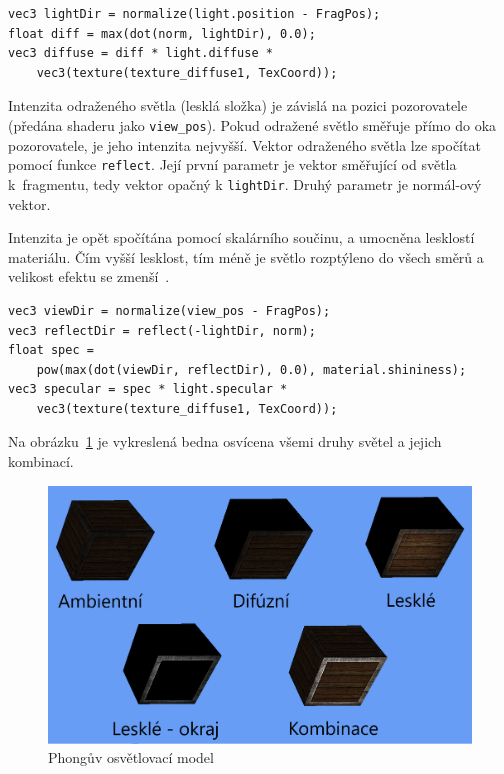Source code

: \documentclass[thesis=M,czech]{FITthesis}[2019/12/23]
\begin{document}
\begin{verbatim}
vec3 lightDir = normalize(light.position - FragPos);
float diff = max(dot(norm, lightDir), 0.0);
vec3 diffuse = diff * light.diffuse * 
    vec3(texture(texture_diffuse1, TexCoord));
\end{verbatim}

Intenzita odraženého světla (lesklá složka) je závislá na pozici pozorovatele (předána shaderu jako \texttt{view\_pos}). Pokud odražené světlo směřuje přímo do oka pozorovatele, je jeho intenzita nejvyšší. Vektor odraženého světla lze spočítat pomocí funkce \texttt{reflect}. Její první parametr je vektor směřující od světla k~fragmentu, tedy vektor opačný k \texttt{lightDir}. Druhý parametr je normál-ový vektor.

Intenzita je opět spočítána pomocí skalárního součinu, a umocněna lesklostí materiálu. Čím vyšší lesklost, tím méně je světlo rozptýleno do všech směrů a velikost efektu se zmenší~\cite{lopgl_basic_light}.

\begin{verbatim}
vec3 viewDir = normalize(view_pos - FragPos);
vec3 reflectDir = reflect(-lightDir, norm);
float spec = 
    pow(max(dot(viewDir, reflectDir), 0.0), material.shininess);
vec3 specular = spec * light.specular * 
    vec3(texture(texture_diffuse1, TexCoord));
\end{verbatim}

Na obrázku~\ref{fig:phong} je vykreslená bedna osvícena všemi druhy světel a jejich kombinací.

\begin{figure}\centering
	\includegraphics[width=\textwidth]{images/phong}
	\caption[Phongův osvětlovací model]{Phongův osvětlovací model}\label{fig:phong}
\end{figure}
\end{document}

### EXERCISE DIRECTIONS
From the first line to the last, repeat the records exactly. Leave out the pictures.

### ANSWER TO THE EXERCISE
Source code

: \documentclass[thesis=M,czech]{FITthesis}[2019/12/23]
\begin{document}
\begin{verbatim}
vec3 lightDir = normalize(light.position - FragPos);
float diff = max(dot(norm, lightDir), 0.0);
vec3 diffuse = diff * light.diffuse * 
    vec3(texture(texture_diffuse1, TexCoord));
\end{verbatim}

Intenzita odraženého světla (lesklá složka) je závislá na pozici pozorovatele (předána shaderu jako \texttt{view\_pos}). Pokud odražené světlo směřuje přímo do oka pozorovatele, je jeho intenzita nejvyšší. Vektor odraženého světla lze spočítat pomocí funkce \texttt{reflect}. Její první parametr je vektor směřující od světla k~fragmentu, tedy vektor opačný k \texttt{lightDir}. Druhý parametr je normál-ový vektor.

Intenzita je opět spočítána pomocí skalárního součinu, a umocněna lesklostí materiálu. Čím vyšší lesklost, tím méně je světlo rozptýleno do všech směrů a velikost efektu se zmenší~\cite{lopgl_basic_light}.

\begin{verbatim}
vec3 viewDir = normalize(view_pos - FragPos);
vec3 reflectDir = reflect(-lightDir, norm);
float spec = 
    pow(max(dot(viewDir, reflectDir), 0.0), material.shininess);
vec3 specular = spec * light.specular * 
    vec3(texture(texture_diffuse1, TexCoord));
\end{verbatim}

Na obrázku~\ref{fig:phong} je vykreslená bedna osvícena všemi druhy světel a jejich kombinací.

\begin{figure}\centering
	\includegraphics[width=\textwidth]{images/phong}
	\caption[Phongův osvětlovací model]{Phongův osvětlovací model}\label{fig:phong}
\end{figure}
\end{document}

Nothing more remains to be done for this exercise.